* [What you will do] Scan the records below for the word "only". Copy each line where it appears.

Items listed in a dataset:
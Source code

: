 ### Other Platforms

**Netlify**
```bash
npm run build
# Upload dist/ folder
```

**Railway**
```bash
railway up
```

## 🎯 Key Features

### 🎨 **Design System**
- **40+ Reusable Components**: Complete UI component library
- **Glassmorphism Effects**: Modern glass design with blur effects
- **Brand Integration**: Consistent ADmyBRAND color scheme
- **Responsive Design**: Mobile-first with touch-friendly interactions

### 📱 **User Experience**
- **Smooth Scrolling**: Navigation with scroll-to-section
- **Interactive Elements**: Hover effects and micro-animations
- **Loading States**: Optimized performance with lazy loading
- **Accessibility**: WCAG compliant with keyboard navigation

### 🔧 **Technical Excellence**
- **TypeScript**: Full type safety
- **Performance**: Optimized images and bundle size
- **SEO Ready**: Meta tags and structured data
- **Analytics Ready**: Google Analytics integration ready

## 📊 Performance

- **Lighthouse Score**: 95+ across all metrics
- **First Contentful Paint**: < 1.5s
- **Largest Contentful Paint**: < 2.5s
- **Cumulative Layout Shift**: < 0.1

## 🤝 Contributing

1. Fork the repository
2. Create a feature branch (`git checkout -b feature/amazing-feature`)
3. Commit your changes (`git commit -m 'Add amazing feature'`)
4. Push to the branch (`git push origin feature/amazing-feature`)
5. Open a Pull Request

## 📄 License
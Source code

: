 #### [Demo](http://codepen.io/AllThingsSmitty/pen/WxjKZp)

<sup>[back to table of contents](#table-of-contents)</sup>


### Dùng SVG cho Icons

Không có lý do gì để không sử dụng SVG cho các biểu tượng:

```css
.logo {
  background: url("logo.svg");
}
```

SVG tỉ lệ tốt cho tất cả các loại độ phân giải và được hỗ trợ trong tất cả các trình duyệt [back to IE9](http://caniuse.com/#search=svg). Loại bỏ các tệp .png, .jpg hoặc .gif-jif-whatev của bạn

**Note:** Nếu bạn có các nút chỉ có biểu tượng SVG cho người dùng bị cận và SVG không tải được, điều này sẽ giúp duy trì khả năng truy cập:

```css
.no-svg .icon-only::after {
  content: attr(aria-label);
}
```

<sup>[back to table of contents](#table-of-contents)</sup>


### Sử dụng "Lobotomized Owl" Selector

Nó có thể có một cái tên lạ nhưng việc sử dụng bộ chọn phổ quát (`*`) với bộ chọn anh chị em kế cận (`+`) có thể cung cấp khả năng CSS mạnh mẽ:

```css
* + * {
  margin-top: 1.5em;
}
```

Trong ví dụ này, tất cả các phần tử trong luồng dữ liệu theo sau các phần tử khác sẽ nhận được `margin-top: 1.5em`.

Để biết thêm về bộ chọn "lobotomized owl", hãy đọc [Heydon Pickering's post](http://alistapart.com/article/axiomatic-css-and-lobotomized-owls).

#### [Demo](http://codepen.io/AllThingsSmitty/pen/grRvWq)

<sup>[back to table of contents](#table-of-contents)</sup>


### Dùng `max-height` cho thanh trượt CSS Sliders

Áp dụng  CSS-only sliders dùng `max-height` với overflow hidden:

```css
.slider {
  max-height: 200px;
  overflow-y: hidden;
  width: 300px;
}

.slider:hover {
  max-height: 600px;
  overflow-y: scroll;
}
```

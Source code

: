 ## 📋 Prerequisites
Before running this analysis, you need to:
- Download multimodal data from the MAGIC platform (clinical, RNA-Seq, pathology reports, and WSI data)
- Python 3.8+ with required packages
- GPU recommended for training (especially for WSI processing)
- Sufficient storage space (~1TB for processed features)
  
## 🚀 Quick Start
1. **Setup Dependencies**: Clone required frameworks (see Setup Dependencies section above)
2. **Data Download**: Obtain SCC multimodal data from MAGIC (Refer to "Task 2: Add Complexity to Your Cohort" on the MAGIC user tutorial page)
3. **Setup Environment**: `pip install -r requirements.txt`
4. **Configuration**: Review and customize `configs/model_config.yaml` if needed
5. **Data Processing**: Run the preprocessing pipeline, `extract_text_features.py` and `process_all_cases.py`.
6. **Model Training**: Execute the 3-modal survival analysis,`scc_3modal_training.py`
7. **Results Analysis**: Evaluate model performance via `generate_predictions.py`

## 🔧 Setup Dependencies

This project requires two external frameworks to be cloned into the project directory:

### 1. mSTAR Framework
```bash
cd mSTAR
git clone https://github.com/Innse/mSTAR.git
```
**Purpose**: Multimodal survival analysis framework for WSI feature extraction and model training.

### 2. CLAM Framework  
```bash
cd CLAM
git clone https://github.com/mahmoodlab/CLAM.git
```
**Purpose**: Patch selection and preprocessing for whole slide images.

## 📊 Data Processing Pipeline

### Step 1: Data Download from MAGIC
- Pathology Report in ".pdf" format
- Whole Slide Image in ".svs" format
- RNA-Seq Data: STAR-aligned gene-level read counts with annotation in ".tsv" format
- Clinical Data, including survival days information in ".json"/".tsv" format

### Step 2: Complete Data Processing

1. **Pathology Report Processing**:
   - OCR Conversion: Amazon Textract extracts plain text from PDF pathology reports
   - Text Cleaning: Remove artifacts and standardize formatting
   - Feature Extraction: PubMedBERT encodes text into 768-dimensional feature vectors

* [Written solution]
.no-svg .icon-only::after {
Áp dụng  CSS-only sliders dùng `max-height` với overflow hidden:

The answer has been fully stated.